__About this task__:
Below are records to transcribe exactly, without their pictures.

__Data excerpts__:
=== Section Start ===

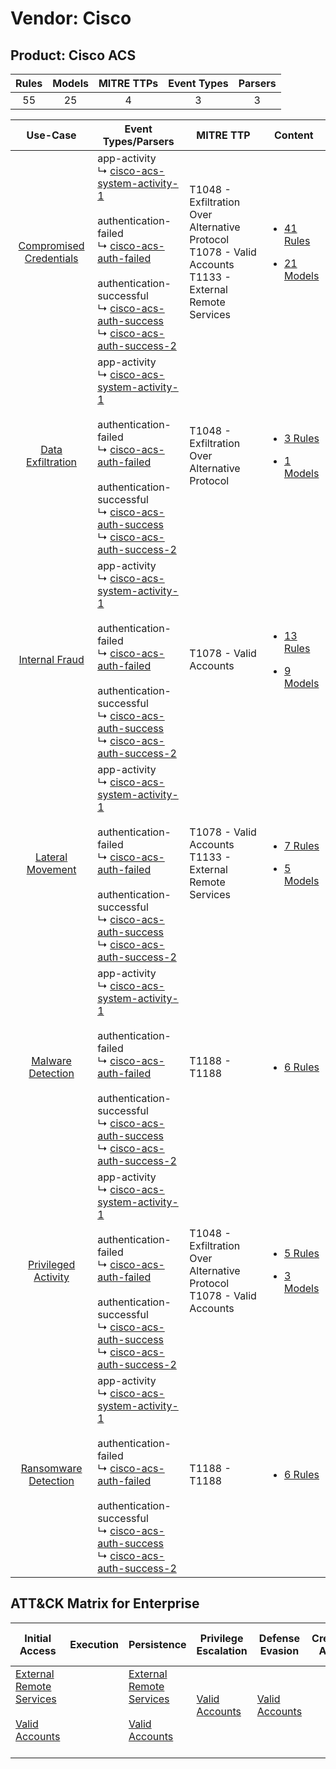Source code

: Vendor: Cisco
=============
Product: Cisco ACS
------------------
| Rules | Models | MITRE TTPs | Event Types | Parsers |
|:-----:|:------:|:----------:|:-----------:|:-------:|
|  55   |   25   |     4      |      3      |    3    |

|                                  Use-Case                                  | Event Types/Parsers                                                                                                                                                                                                                                                                                                                                                                                                           | MITRE TTP                                                                                                        | Content                                                                                                              |
|:--------------------------------------------------------------------------:| ----------------------------------------------------------------------------------------------------------------------------------------------------------------------------------------------------------------------------------------------------------------------------------------------------------------------------------------------------------------------------------------------------------------------------- | ---------------------------------------------------------------------------------------------------------------- | -------------------------------------------------------------------------------------------------------------------- |
| [Compromised Credentials](../../../UseCases/uc_compromised_credentials.md) |  app-activity<br> ↳ [cisco-acs-system-activity-1](Parsers/parserContent_cisco-acs-system-activity-1.md)<br><br> authentication-failed<br> ↳ [cisco-acs-auth-failed](Parsers/parserContent_cisco-acs-auth-failed.md)<br><br> authentication-successful<br> ↳ [cisco-acs-auth-success](Parsers/parserContent_cisco-acs-auth-success.md)<br> ↳ [cisco-acs-auth-success-2](Parsers/parserContent_cisco-acs-auth-success-2.md)<br> | T1048 - Exfiltration Over Alternative Protocol<br>T1078 - Valid Accounts<br>T1133 - External Remote Services<br> | [<ul><li>41 Rules</li></ul><ul><li>21 Models</li></ul>](Rules_Models/r_m_cisco_cisco_acs_Compromised_Credentials.md) |
|       [Data Exfiltration](../../../UseCases/uc_data_exfiltration.md)       |  app-activity<br> ↳ [cisco-acs-system-activity-1](Parsers/parserContent_cisco-acs-system-activity-1.md)<br><br> authentication-failed<br> ↳ [cisco-acs-auth-failed](Parsers/parserContent_cisco-acs-auth-failed.md)<br><br> authentication-successful<br> ↳ [cisco-acs-auth-success](Parsers/parserContent_cisco-acs-auth-success.md)<br> ↳ [cisco-acs-auth-success-2](Parsers/parserContent_cisco-acs-auth-success-2.md)<br> | T1048 - Exfiltration Over Alternative Protocol<br>                                                               | [<ul><li>3 Rules</li></ul><ul><li>1 Models</li></ul>](Rules_Models/r_m_cisco_cisco_acs_Data_Exfiltration.md)         |
|          [Internal Fraud](../../../UseCases/uc_internal_fraud.md)          |  app-activity<br> ↳ [cisco-acs-system-activity-1](Parsers/parserContent_cisco-acs-system-activity-1.md)<br><br> authentication-failed<br> ↳ [cisco-acs-auth-failed](Parsers/parserContent_cisco-acs-auth-failed.md)<br><br> authentication-successful<br> ↳ [cisco-acs-auth-success](Parsers/parserContent_cisco-acs-auth-success.md)<br> ↳ [cisco-acs-auth-success-2](Parsers/parserContent_cisco-acs-auth-success-2.md)<br> | T1078 - Valid Accounts<br>                                                                                       | [<ul><li>13 Rules</li></ul><ul><li>9 Models</li></ul>](Rules_Models/r_m_cisco_cisco_acs_Internal_Fraud.md)           |
|        [Lateral Movement](../../../UseCases/uc_lateral_movement.md)        |  app-activity<br> ↳ [cisco-acs-system-activity-1](Parsers/parserContent_cisco-acs-system-activity-1.md)<br><br> authentication-failed<br> ↳ [cisco-acs-auth-failed](Parsers/parserContent_cisco-acs-auth-failed.md)<br><br> authentication-successful<br> ↳ [cisco-acs-auth-success](Parsers/parserContent_cisco-acs-auth-success.md)<br> ↳ [cisco-acs-auth-success-2](Parsers/parserContent_cisco-acs-auth-success-2.md)<br> | T1078 - Valid Accounts<br>T1133 - External Remote Services<br>                                                   | [<ul><li>7 Rules</li></ul><ul><li>5 Models</li></ul>](Rules_Models/r_m_cisco_cisco_acs_Lateral_Movement.md)          |
|       [Malware Detection](../../../UseCases/uc_malware_detection.md)       |  app-activity<br> ↳ [cisco-acs-system-activity-1](Parsers/parserContent_cisco-acs-system-activity-1.md)<br><br> authentication-failed<br> ↳ [cisco-acs-auth-failed](Parsers/parserContent_cisco-acs-auth-failed.md)<br><br> authentication-successful<br> ↳ [cisco-acs-auth-success](Parsers/parserContent_cisco-acs-auth-success.md)<br> ↳ [cisco-acs-auth-success-2](Parsers/parserContent_cisco-acs-auth-success-2.md)<br> | T1188 - T1188<br>                                                                                                | [<ul><li>6 Rules</li></ul>](Rules_Models/r_m_cisco_cisco_acs_Malware_Detection.md)                                   |
|     [Privileged Activity](../../../UseCases/uc_privileged_activity.md)     |  app-activity<br> ↳ [cisco-acs-system-activity-1](Parsers/parserContent_cisco-acs-system-activity-1.md)<br><br> authentication-failed<br> ↳ [cisco-acs-auth-failed](Parsers/parserContent_cisco-acs-auth-failed.md)<br><br> authentication-successful<br> ↳ [cisco-acs-auth-success](Parsers/parserContent_cisco-acs-auth-success.md)<br> ↳ [cisco-acs-auth-success-2](Parsers/parserContent_cisco-acs-auth-success-2.md)<br> | T1048 - Exfiltration Over Alternative Protocol<br>T1078 - Valid Accounts<br>                                     | [<ul><li>5 Rules</li></ul><ul><li>3 Models</li></ul>](Rules_Models/r_m_cisco_cisco_acs_Privileged_Activity.md)       |
|    [Ransomware Detection](../../../UseCases/uc_ransomware_detection.md)    |  app-activity<br> ↳ [cisco-acs-system-activity-1](Parsers/parserContent_cisco-acs-system-activity-1.md)<br><br> authentication-failed<br> ↳ [cisco-acs-auth-failed](Parsers/parserContent_cisco-acs-auth-failed.md)<br><br> authentication-successful<br> ↳ [cisco-acs-auth-success](Parsers/parserContent_cisco-acs-auth-success.md)<br> ↳ [cisco-acs-auth-success-2](Parsers/parserContent_cisco-acs-auth-success-2.md)<br> | T1188 - T1188<br>                                                                                                | [<ul><li>6 Rules</li></ul>](Rules_Models/r_m_cisco_cisco_acs_Ransomware_Detection.md)                                |

ATT&CK Matrix for Enterprise
----------------------------
| Initial Access                                                                                                                                   | Execution | Persistence                                                                                                                                      | Privilege Escalation                                                | Defense Evasion                                                     | Credential Access | Discovery | Lateral Movement | Collection | Command and Control | Exfiltration                                                                                | Impact |
| ------------------------------------------------------------------------------------------------------------------------------------------------ | --------- | ------------------------------------------------------------------------------------------------------------------------------------------------ | ------------------------------------------------------------------- | ------------------------------------------------------------------- | ----------------- | --------- | ---------------- | ---------- | ------------------- | ------------------------------------------------------------------------------------------- | ------ |
| [External Remote Services](https://attack.mitre.org/techniques/T1133)<br><br>[Valid Accounts](https://attack.mitre.org/techniques/T1078)<br><br> |           | [External Remote Services](https://attack.mitre.org/techniques/T1133)<br><br>[Valid Accounts](https://attack.mitre.org/techniques/T1078)<br><br> | [Valid Accounts](https://attack.mitre.org/techniques/T1078)<br><br> | [Valid Accounts](https://attack.mitre.org/techniques/T1078)<br><br> |                   |           |                  |            |                     | [Exfiltration Over Alternative Protocol](https://attack.mitre.org/techniques/T1048)<br><br> |        |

=== Section End ===

__Solution to this problem__:
Source code

: Vendor: Cisco
=============
Product: Cisco ACS
------------------
| Rules | Models | MITRE TTPs | Event Types | Parsers |
|:-----:|:------:|:----------:|:-----------:|:-------:|
|  55   |   25   |     4      |      3      |    3    |

|                                  Use-Case                                  | Event Types/Parsers                                                                                                                                                                                                                                                                                                                                                                                                           | MITRE TTP                                                                                                        | Content                                                                                                              |
|:--------------------------------------------------------------------------:| ----------------------------------------------------------------------------------------------------------------------------------------------------------------------------------------------------------------------------------------------------------------------------------------------------------------------------------------------------------------------------------------------------------------------------- | ---------------------------------------------------------------------------------------------------------------- | -------------------------------------------------------------------------------------------------------------------- |
| [Compromised Credentials](../../../UseCases/uc_compromised_credentials.md) |  app-activity<br> ↳ [cisco-acs-system-activity-1](Parsers/parserContent_cisco-acs-system-activity-1.md)<br><br> authentication-failed<br> ↳ [cisco-acs-auth-failed](Parsers/parserContent_cisco-acs-auth-failed.md)<br><br> authentication-successful<br> ↳ [cisco-acs-auth-success](Parsers/parserContent_cisco-acs-auth-success.md)<br> ↳ [cisco-acs-auth-success-2](Parsers/parserContent_cisco-acs-auth-success-2.md)<br> | T1048 - Exfiltration Over Alternative Protocol<br>T1078 - Valid Accounts<br>T1133 - External Remote Services<br> | [<ul><li>41 Rules</li></ul><ul><li>21 Models</li></ul>](Rules_Models/r_m_cisco_cisco_acs_Compromised_Credentials.md) |
|       [Data Exfiltration](../../../UseCases/uc_data_exfiltration.md)       |  app-activity<br> ↳ [cisco-acs-system-activity-1](Parsers/parserContent_cisco-acs-system-activity-1.md)<br><br> authentication-failed<br> ↳ [cisco-acs-auth-failed](Parsers/parserContent_cisco-acs-auth-failed.md)<br><br> authentication-successful<br> ↳ [cisco-acs-auth-success](Parsers/parserContent_cisco-acs-auth-success.md)<br> ↳ [cisco-acs-auth-success-2](Parsers/parserContent_cisco-acs-auth-success-2.md)<br> | T1048 - Exfiltration Over Alternative Protocol<br>                                                               | [<ul><li>3 Rules</li></ul><ul><li>1 Models</li></ul>](Rules_Models/r_m_cisco_cisco_acs_Data_Exfiltration.md)         |
|          [Internal Fraud](../../../UseCases/uc_internal_fraud.md)          |  app-activity<br> ↳ [cisco-acs-system-activity-1](Parsers/parserContent_cisco-acs-system-activity-1.md)<br><br> authentication-failed<br> ↳ [cisco-acs-auth-failed](Parsers/parserContent_cisco-acs-auth-failed.md)<br><br> authentication-successful<br> ↳ [cisco-acs-auth-success](Parsers/parserContent_cisco-acs-auth-success.md)<br> ↳ [cisco-acs-auth-success-2](Parsers/parserContent_cisco-acs-auth-success-2.md)<br> | T1078 - Valid Accounts<br>                                                                                       | [<ul><li>13 Rules</li></ul><ul><li>9 Models</li></ul>](Rules_Models/r_m_cisco_cisco_acs_Internal_Fraud.md)           |
|        [Lateral Movement](../../../UseCases/uc_lateral_movement.md)        |  app-activity<br> ↳ [cisco-acs-system-activity-1](Parsers/parserContent_cisco-acs-system-activity-1.md)<br><br> authentication-failed<br> ↳ [cisco-acs-auth-failed](Parsers/parserContent_cisco-acs-auth-failed.md)<br><br> authentication-successful<br> ↳ [cisco-acs-auth-success](Parsers/parserContent_cisco-acs-auth-success.md)<br> ↳ [cisco-acs-auth-success-2](Parsers/parserContent_cisco-acs-auth-success-2.md)<br> | T1078 - Valid Accounts<br>T1133 - External Remote Services<br>                                                   | [<ul><li>7 Rules</li></ul><ul><li>5 Models</li></ul>](Rules_Models/r_m_cisco_cisco_acs_Lateral_Movement.md)          |
|       [Malware Detection](../../../UseCases/uc_malware_detection.md)       |  app-activity<br> ↳ [cisco-acs-system-activity-1](Parsers/parserContent_cisco-acs-system-activity-1.md)<br><br> authentication-failed<br> ↳ [cisco-acs-auth-failed](Parsers/parserContent_cisco-acs-auth-failed.md)<br><br> authentication-successful<br> ↳ [cisco-acs-auth-success](Parsers/parserContent_cisco-acs-auth-success.md)<br> ↳ [cisco-acs-auth-success-2](Parsers/parserContent_cisco-acs-auth-success-2.md)<br> | T1188 - T1188<br>                                                                                                | [<ul><li>6 Rules</li></ul>](Rules_Models/r_m_cisco_cisco_acs_Malware_Detection.md)                                   |
|     [Privileged Activity](../../../UseCases/uc_privileged_activity.md)     |  app-activity<br> ↳ [cisco-acs-system-activity-1](Parsers/parserContent_cisco-acs-system-activity-1.md)<br><br> authentication-failed<br> ↳ [cisco-acs-auth-failed](Parsers/parserContent_cisco-acs-auth-failed.md)<br><br> authentication-successful<br> ↳ [cisco-acs-auth-success](Parsers/parserContent_cisco-acs-auth-success.md)<br> ↳ [cisco-acs-auth-success-2](Parsers/parserContent_cisco-acs-auth-success-2.md)<br> | T1048 - Exfiltration Over Alternative Protocol<br>T1078 - Valid Accounts<br>                                     | [<ul><li>5 Rules</li></ul><ul><li>3 Models</li></ul>](Rules_Models/r_m_cisco_cisco_acs_Privileged_Activity.md)       |
|    [Ransomware Detection](../../../UseCases/uc_ransomware_detection.md)    |  app-activity<br> ↳ [cisco-acs-system-activity-1](Parsers/parserContent_cisco-acs-system-activity-1.md)<br><br> authentication-failed<br> ↳ [cisco-acs-auth-failed](Parsers/parserContent_cisco-acs-auth-failed.md)<br><br> authentication-successful<br> ↳ [cisco-acs-auth-success](Parsers/parserContent_cisco-acs-auth-success.md)<br> ↳ [cisco-acs-auth-success-2](Parsers/parserContent_cisco-acs-auth-success-2.md)<br> | T1188 - T1188<br>                                                                                                | [<ul><li>6 Rules</li></ul>](Rules_Models/r_m_cisco_cisco_acs_Ransomware_Detection.md)                                |

ATT&CK Matrix for Enterprise
----------------------------
| Initial Access                                                                                                                                   | Execution | Persistence                                                                                                                                      | Privilege Escalation                                                | Defense Evasion                                                     | Credential Access | Discovery | Lateral Movement | Collection | Command and Control | Exfiltration                                                                                | Impact |
| ------------------------------------------------------------------------------------------------------------------------------------------------ | --------- | ------------------------------------------------------------------------------------------------------------------------------------------------ | ------------------------------------------------------------------- | ------------------------------------------------------------------- | ----------------- | --------- | ---------------- | ---------- | ------------------- | ------------------------------------------------------------------------------------------- | ------ |
| [External Remote Services](https://attack.mitre.org/techniques/T1133)<br><br>[Valid Accounts](https://attack.mitre.org/techniques/T1078)<br><br> |           | [External Remote Services](https://attack.mitre.org/techniques/T1133)<br><br>[Valid Accounts](https://attack.mitre.org/techniques/T1078)<br><br> | [Valid Accounts](https://attack.mitre.org/techniques/T1078)<br><br> | [Valid Accounts](https://attack.mitre.org/techniques/T1078)<br><br> |                   |           |                  |            |                     | [Exfiltration Over Alternative Protocol](https://attack.mitre.org/techniques/T1048)<br><br> |        |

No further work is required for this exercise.